SDG 13 (Climate Action): Climate change projections indicate increased frequency of extreme precipitation events in mountainous regions, potentially triggering more landslides [41]. Understanding fundamental flow mechanics—specifically, how particle characteristics control runout through collision versus friction dominance—provides foundational knowledge for adaptive risk management strategies. The framework enables rapid assessment of newly exposed source materials as climate-driven landscape changes alter slope stability conditions. Cost-effective screening identifies critical areas requiring monitoring or intervention, supporting efficient allocation of climate adaptation resources.

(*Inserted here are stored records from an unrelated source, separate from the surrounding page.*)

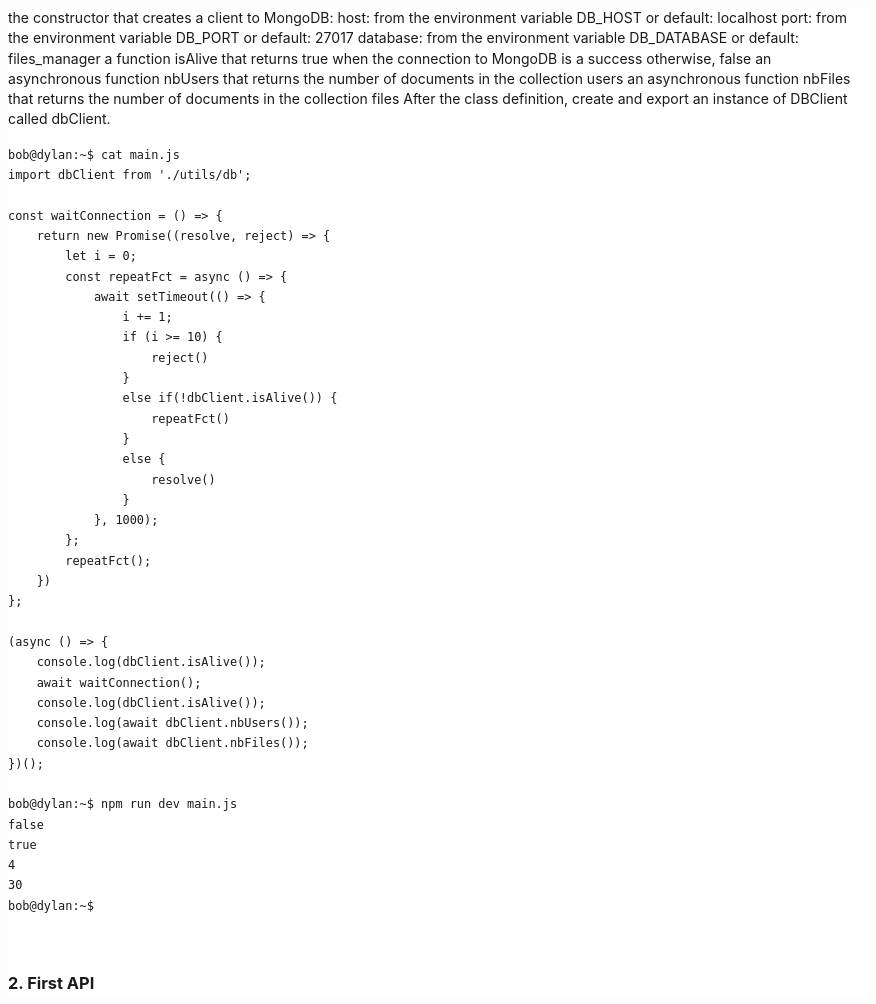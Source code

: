 the constructor that creates a client to MongoDB:
host: from the environment variable DB_HOST or default: localhost
port: from the environment variable DB_PORT or default: 27017
database: from the environment variable DB_DATABASE or default: files_manager
a function isAlive that returns true when the connection to MongoDB is a success otherwise, false
an asynchronous function nbUsers that returns the number of documents in the collection users
an asynchronous function nbFiles that returns the number of documents in the collection files
After the class definition, create and export an instance of DBClient called dbClient.  </p>

```
bob@dylan:~$ cat main.js
import dbClient from './utils/db';

const waitConnection = () => {
    return new Promise((resolve, reject) => {
        let i = 0;
        const repeatFct = async () => {
            await setTimeout(() => {
                i += 1;
                if (i >= 10) {
                    reject()
                }
                else if(!dbClient.isAlive()) {
                    repeatFct()
                }
                else {
                    resolve()
                }
            }, 1000);
        };
        repeatFct();
    })
};

(async () => {
    console.log(dbClient.isAlive());
    await waitConnection();
    console.log(dbClient.isAlive());
    console.log(await dbClient.nbUsers());
    console.log(await dbClient.nbFiles());
})();

bob@dylan:~$ npm run dev main.js
false
true
4
30
bob@dylan:~$ 
```
<br>

### 2. First API
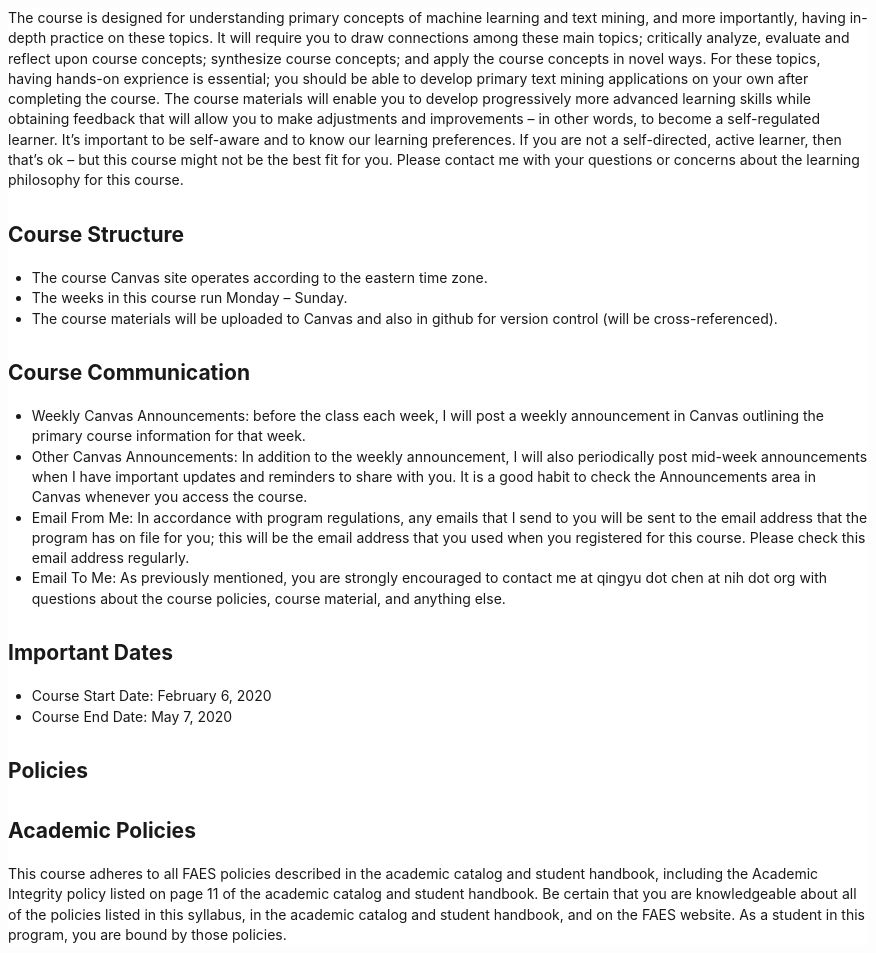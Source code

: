 The course is designed
for understanding primary concepts of machine learning and text mining, and more importantly, having in-depth practice on these topics. It will
require you to draw connections among these main topics; critically analyze, evaluate and reflect upon
course concepts; synthesize course concepts; and apply the course concepts in novel ways. For these topics,
having hands-on exprience is essential; you should be able to develop primary text mining applications
on your own after completing the course. The course materials will enable you to develop progressively more advanced
learning skills while obtaining feedback that will allow you to make adjustments and improvements – in
other words, to become a self-regulated learner.
It’s important to be self-aware and to know our learning preferences. If you are not a self-directed,
active learner, then that’s ok – but this course might not be the best fit for you. Please contact me with
your questions or concerns about the learning philosophy for this course.

Course Structure
----------------
* The course Canvas site operates according to the eastern time zone.
* The weeks in this course run Monday – Sunday.
* The course materials will be uploaded to Canvas and also in github for version control (will be cross-referenced).

Course Communication
--------------------
* Weekly Canvas Announcements: before the class each week, I will post a weekly announcement
in Canvas outlining the primary course information for that week. 
* Other Canvas Announcements: In addition to the weekly announcement, I will also periodically
post mid-week announcements when I have important updates and reminders to share with
you. It is a good habit to check the Announcements area in Canvas whenever you access the
course.
* Email From Me: In accordance with program regulations, any emails that I send to you will be
sent to the email address that the program has on file for you; this will be the email address that
you used when you registered for this course. Please check this email address regularly.
* Email To Me: As previously mentioned, you are strongly encouraged to contact me at
qingyu dot chen at nih dot org with questions about the course policies, course material, and anything
else.

Important Dates
---------------
* Course Start Date: February 6, 2020
* Course End Date: May 7, 2020

Policies
--------
Academic Policies
-----------------
This course adheres to all FAES policies described in the academic catalog and student handbook,
including the Academic Integrity policy listed on page 11 of the academic catalog and student handbook.
Be certain that you are knowledgeable about all of the policies listed in this syllabus, in the academic
catalog and student handbook, and on the FAES website. As a student in this program, you are bound by
those policies.
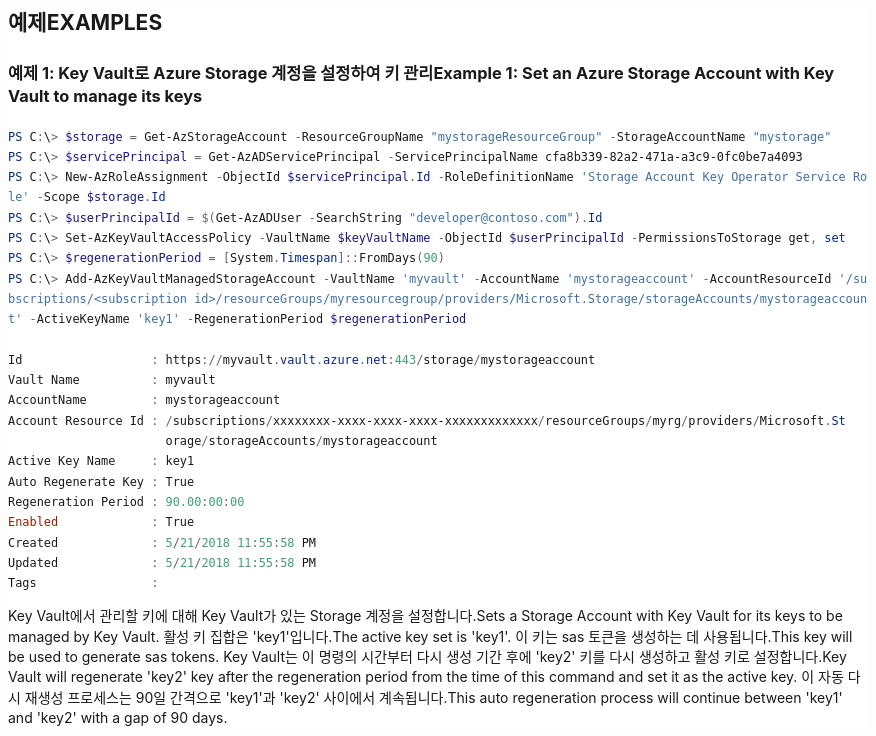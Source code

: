 ## <span data-ttu-id="0adb4-111">예제</span><span class="sxs-lookup"><span data-stu-id="0adb4-111">EXAMPLES</span></span>

### <span data-ttu-id="0adb4-112">예제 1: Key Vault로 Azure Storage 계정을 설정하여 키 관리</span><span class="sxs-lookup"><span data-stu-id="0adb4-112">Example 1: Set an Azure Storage Account with Key Vault to manage its keys</span></span>
```powershell
PS C:\> $storage = Get-AzStorageAccount -ResourceGroupName "mystorageResourceGroup" -StorageAccountName "mystorage"
PS C:\> $servicePrincipal = Get-AzADServicePrincipal -ServicePrincipalName cfa8b339-82a2-471a-a3c9-0fc0be7a4093
PS C:\> New-AzRoleAssignment -ObjectId $servicePrincipal.Id -RoleDefinitionName 'Storage Account Key Operator Service Role' -Scope $storage.Id
PS C:\> $userPrincipalId = $(Get-AzADUser -SearchString "developer@contoso.com").Id
PS C:\> Set-AzKeyVaultAccessPolicy -VaultName $keyVaultName -ObjectId $userPrincipalId -PermissionsToStorage get, set
PS C:\> $regenerationPeriod = [System.Timespan]::FromDays(90)
PS C:\> Add-AzKeyVaultManagedStorageAccount -VaultName 'myvault' -AccountName 'mystorageaccount' -AccountResourceId '/subscriptions/<subscription id>/resourceGroups/myresourcegroup/providers/Microsoft.Storage/storageAccounts/mystorageaccount' -ActiveKeyName 'key1' -RegenerationPeriod $regenerationPeriod

Id                  : https://myvault.vault.azure.net:443/storage/mystorageaccount
Vault Name          : myvault
AccountName         : mystorageaccount
Account Resource Id : /subscriptions/xxxxxxxx-xxxx-xxxx-xxxx-xxxxxxxxxxxxx/resourceGroups/myrg/providers/Microsoft.St
                      orage/storageAccounts/mystorageaccount
Active Key Name     : key1
Auto Regenerate Key : True
Regeneration Period : 90.00:00:00
Enabled             : True
Created             : 5/21/2018 11:55:58 PM
Updated             : 5/21/2018 11:55:58 PM
Tags                :
```

<span data-ttu-id="0adb4-113">Key Vault에서 관리할 키에 대해 Key Vault가 있는 Storage 계정을 설정합니다.</span><span class="sxs-lookup"><span data-stu-id="0adb4-113">Sets a Storage Account with Key Vault for its keys to be managed by Key Vault.</span></span> <span data-ttu-id="0adb4-114">활성 키 집합은 'key1'입니다.</span><span class="sxs-lookup"><span data-stu-id="0adb4-114">The active key set is 'key1'.</span></span> <span data-ttu-id="0adb4-115">이 키는 sas 토큰을 생성하는 데 사용됩니다.</span><span class="sxs-lookup"><span data-stu-id="0adb4-115">This key will be used to generate sas tokens.</span></span> <span data-ttu-id="0adb4-116">Key Vault는 이 명령의 시간부터 다시 생성 기간 후에 'key2' 키를 다시 생성하고 활성 키로 설정합니다.</span><span class="sxs-lookup"><span data-stu-id="0adb4-116">Key Vault will regenerate 'key2' key after the regeneration period from the time of this command and set it as the active key.</span></span> <span data-ttu-id="0adb4-117">이 자동 다시 재생성 프로세스는 90일 간격으로 'key1'과 'key2' 사이에서 계속됩니다.</span><span class="sxs-lookup"><span data-stu-id="0adb4-117">This auto regeneration process will continue between 'key1' and 'key2' with a gap of 90 days.</span></span>
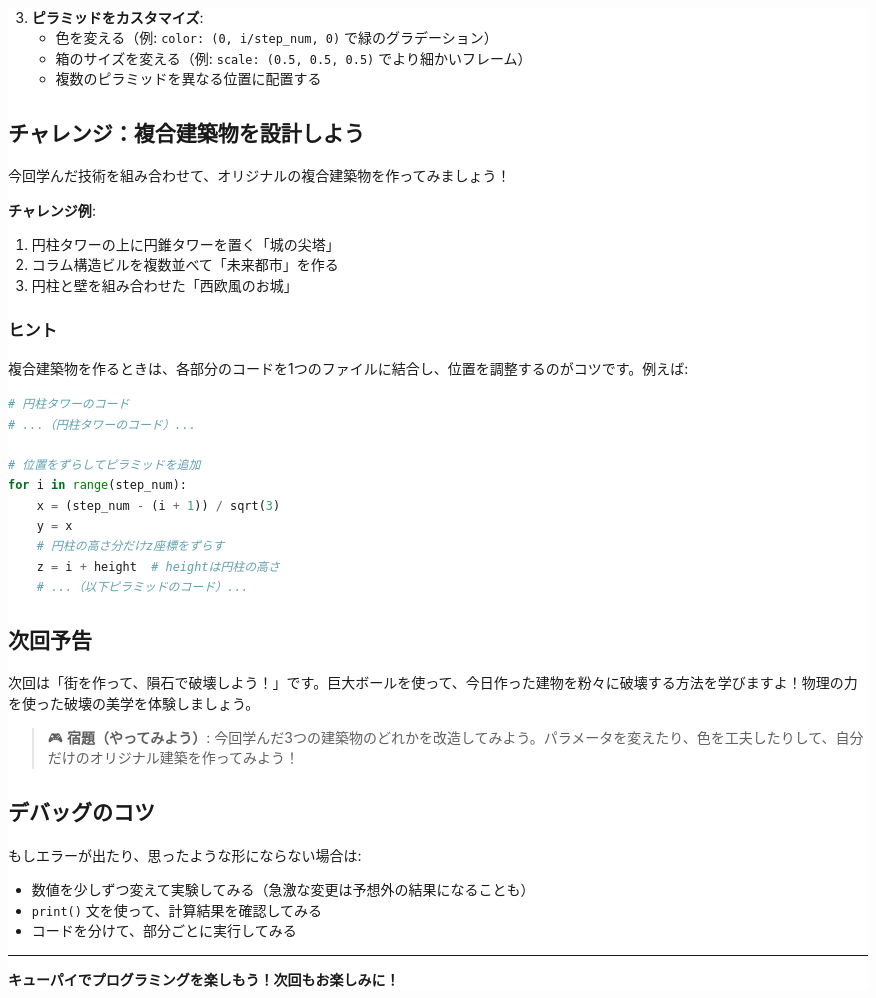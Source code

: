 3. **ピラミッドをカスタマイズ**:
   - 色を変える（例: `color: (0, i/step_num, 0)` で緑のグラデーション）
   - 箱のサイズを変える（例: `scale: (0.5, 0.5, 0.5)` でより細かいフレーム）
   - 複数のピラミッドを異なる位置に配置する

## チャレンジ：複合建築物を設計しよう

今回学んだ技術を組み合わせて、オリジナルの複合建築物を作ってみましょう！

**チャレンジ例**:
1. 円柱タワーの上に円錐タワーを置く「城の尖塔」
2. コラム構造ビルを複数並べて「未来都市」を作る
3. 円柱と壁を組み合わせた「西欧風のお城」

### ヒント

複合建築物を作るときは、各部分のコードを1つのファイルに結合し、位置を調整するのがコツです。例えば:

```python
# 円柱タワーのコード
# ...（円柱タワーのコード）...

# 位置をずらしてピラミッドを追加
for i in range(step_num):
    x = (step_num - (i + 1)) / sqrt(3)
    y = x
    # 円柱の高さ分だけz座標をずらす
    z = i + height  # heightは円柱の高さ
    # ...（以下ピラミッドのコード）...
```

## 次回予告

次回は「街を作って、隕石で破壊しよう！」です。巨大ボールを使って、今日作った建物を粉々に破壊する方法を学びますよ！物理の力を使った破壊の美学を体験しましょう。

> 🎮 **宿題（やってみよう）**: 今回学んだ3つの建築物のどれかを改造してみよう。パラメータを変えたり、色を工夫したりして、自分だけのオリジナル建築を作ってみよう！

## デバッグのコツ

もしエラーが出たり、思ったような形にならない場合は:

- 数値を少しずつ変えて実験してみる（急激な変更は予想外の結果になることも）
- `print()` 文を使って、計算結果を確認してみる
- コードを分けて、部分ごとに実行してみる

---

**キューパイでプログラミングを楽しもう！次回もお楽しみに！**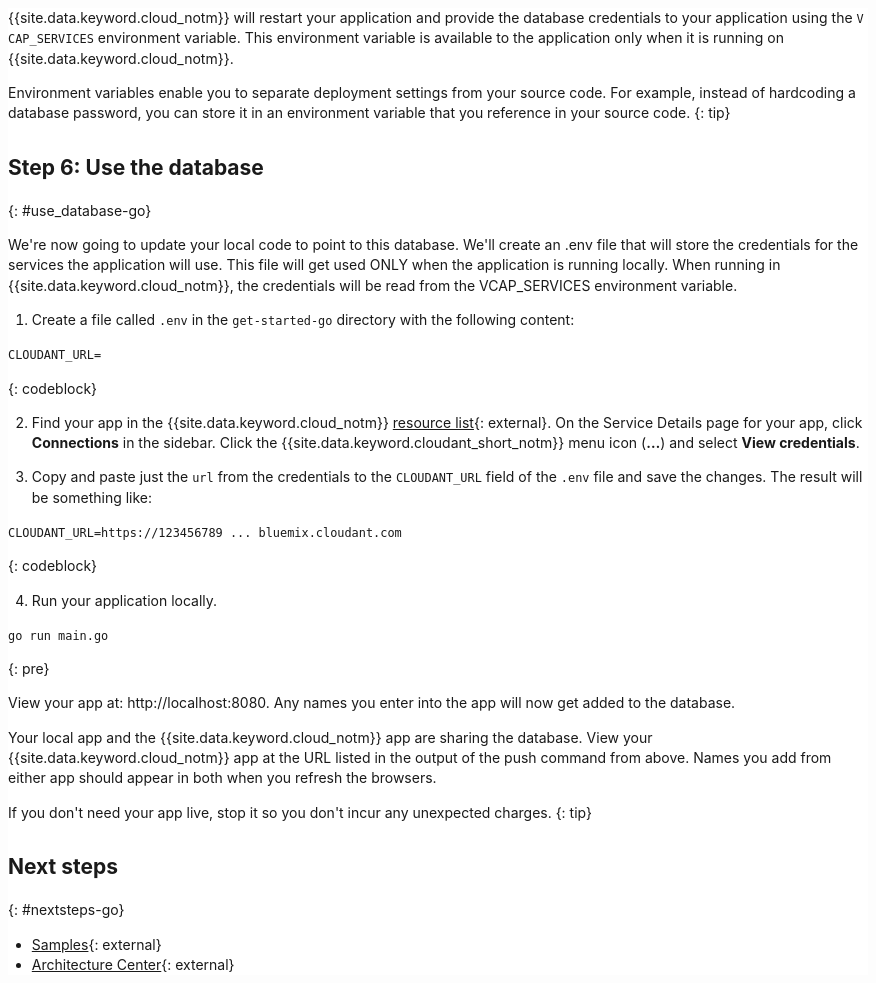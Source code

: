    {{site.data.keyword.cloud_notm}} will restart your application and provide the database credentials to your application using the `VCAP_SERVICES` environment variable. This environment variable is available to the application only when it is running on {{site.data.keyword.cloud_notm}}.

Environment variables enable you to separate deployment settings from your source code. For example, instead of hardcoding a database password, you can store it in an environment variable that you reference in your source code.
{: tip}

## Step 6: Use the database
{: #use_database-go}

We're now going to update your local code to point to this database. We'll create an .env file that will store the credentials for the services the application will use. This file will get used ONLY when the application is running locally. When running in {{site.data.keyword.cloud_notm}}, the credentials will be read from the VCAP_SERVICES environment variable.

1. Create a file called `.env` in the `get-started-go` directory with the following content:

  ```
CLOUDANT_URL=
  ```
  {: codeblock}

2. Find your app in the {{site.data.keyword.cloud_notm}} [resource list](https://cloud.ibm.com/resources){: external}. On the Service Details page for your app, click **Connections** in the sidebar. Click the {{site.data.keyword.cloudant_short_notm}} menu icon (**&hellip;**) and select **View credentials**.

3. Copy and paste just the `url` from the credentials to the `CLOUDANT_URL` field of the `.env` file and save the changes.  The result will be something like:

  ```
CLOUDANT_URL=https://123456789 ... bluemix.cloudant.com
  ```
  {: codeblock}

4. Run your application locally.

  ```
go run main.go
  ```
  {: pre}

  View your app at: http://localhost:8080. Any names you enter into the app will now get added to the database.

Your local app and  the {{site.data.keyword.cloud_notm}} app are sharing the database.  View your {{site.data.keyword.cloud_notm}} app at the URL listed in the output of the push command from above.  Names you add from either app should appear in both when you refresh the browsers.


If you don't need your app live, stop it so you don't incur any unexpected charges.
{: tip}

## Next steps
{: #nextsteps-go}

* [Samples](https://ibm-cloud.github.io){: external}
* [Architecture Center](https://www.ibm.com/cloud/architecture/architectures){: external}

SDG 1 (No Poverty): Landslide disasters disproportionately impact economically vulnerable communities in mountainous regions, potentially trapping survivors in poverty through the destruction of homes, infrastructure, and livelihoods. Improved risk assessment capabilities—achievable through the practical methodologies demonstrated here—enable better protective measures and early warning systems. The emphasis on cost-effectiveness ensures that resource-constrained communities can implement scientifically sound risk reduction strategies without requiring expensive external expertise or proprietary software. This capacity building supports community resilience and reduces disaster-induced economic vulnerabilities.

Broader sustainability implications: Beyond specific SDG contributions, this research exemplifies sustainable scientific practice by achieving rigorous understanding through the use of accessible methods, prioritizing replicability and knowledge transfer, and explicitly considering implementation constraints in developing regions. The experimental design emphasizes locally available materials (plexiglass, standard cameras, and conventional triaxial equipment) and open-source processing tools (MATLAB algorithms adaptable to Python (2022) or R), facilitating technology transfer and capacity building. The dimensionless analysis framework reduces dependence on expensive commercial software while maintaining physical rigor, supporting the democratization of hazard assessment capabilities. This philosophical approach—sophisticated understanding through simple means—aligns with core sustainability principles of resource efficiency and equitable access to knowledge.

Future research directions: Building upon these foundations, future investigations should address the following:

(1)

Grain size polydispersity: Natural landslides involve wide particle size distributions. Systematic investigation of polydisperse mixtures would reveal whether dimensionless characterization remains robust or requires refinement for realistic grain size distributions.

(2)

Saturation effects: Progressive introduction of interstitial fluid (water content of 0–30%) would bridge the gap between dry granular flows and saturated debris flows, elucidating transition thresholds where pore pressure begins dominating flow behavior.

(3)

Scale-up validation: Larger experimental facilities (10–100 m³ volumes) or field-scale validation using instrumented natural debris flows would quantify scale-dependent effects and refine extrapolation procedures from laboratory to field applications.

(4)

Three-dimensional effects: Unconfined flow experiments over irregular 3D terrain [27,28] would characterize lateral spreading and channelization phenomena not captured in 2D flume studies, improving predictions for complex natural topography.

(5)

Material library development: Systematic testing of diverse geological materials (volcanic ash, weathered schist, limestone fragments, and glacial till) would establish a reference database correlating material properties with dimensionless flow parameters, enabling rapid preliminary assessment based on geological mapping.

(6)

Integration with monitoring: Coupling laboratory-derived dimensionless characterization with real-time monitoring systems (seismic sensors and hydrological stations) could enable dynamic hazard assessment that adjusts to changing conditions during extreme events. These research directions maintain the core philosophy of accessible, implementable science supporting sustainable risk management in vulnerable communities worldwide.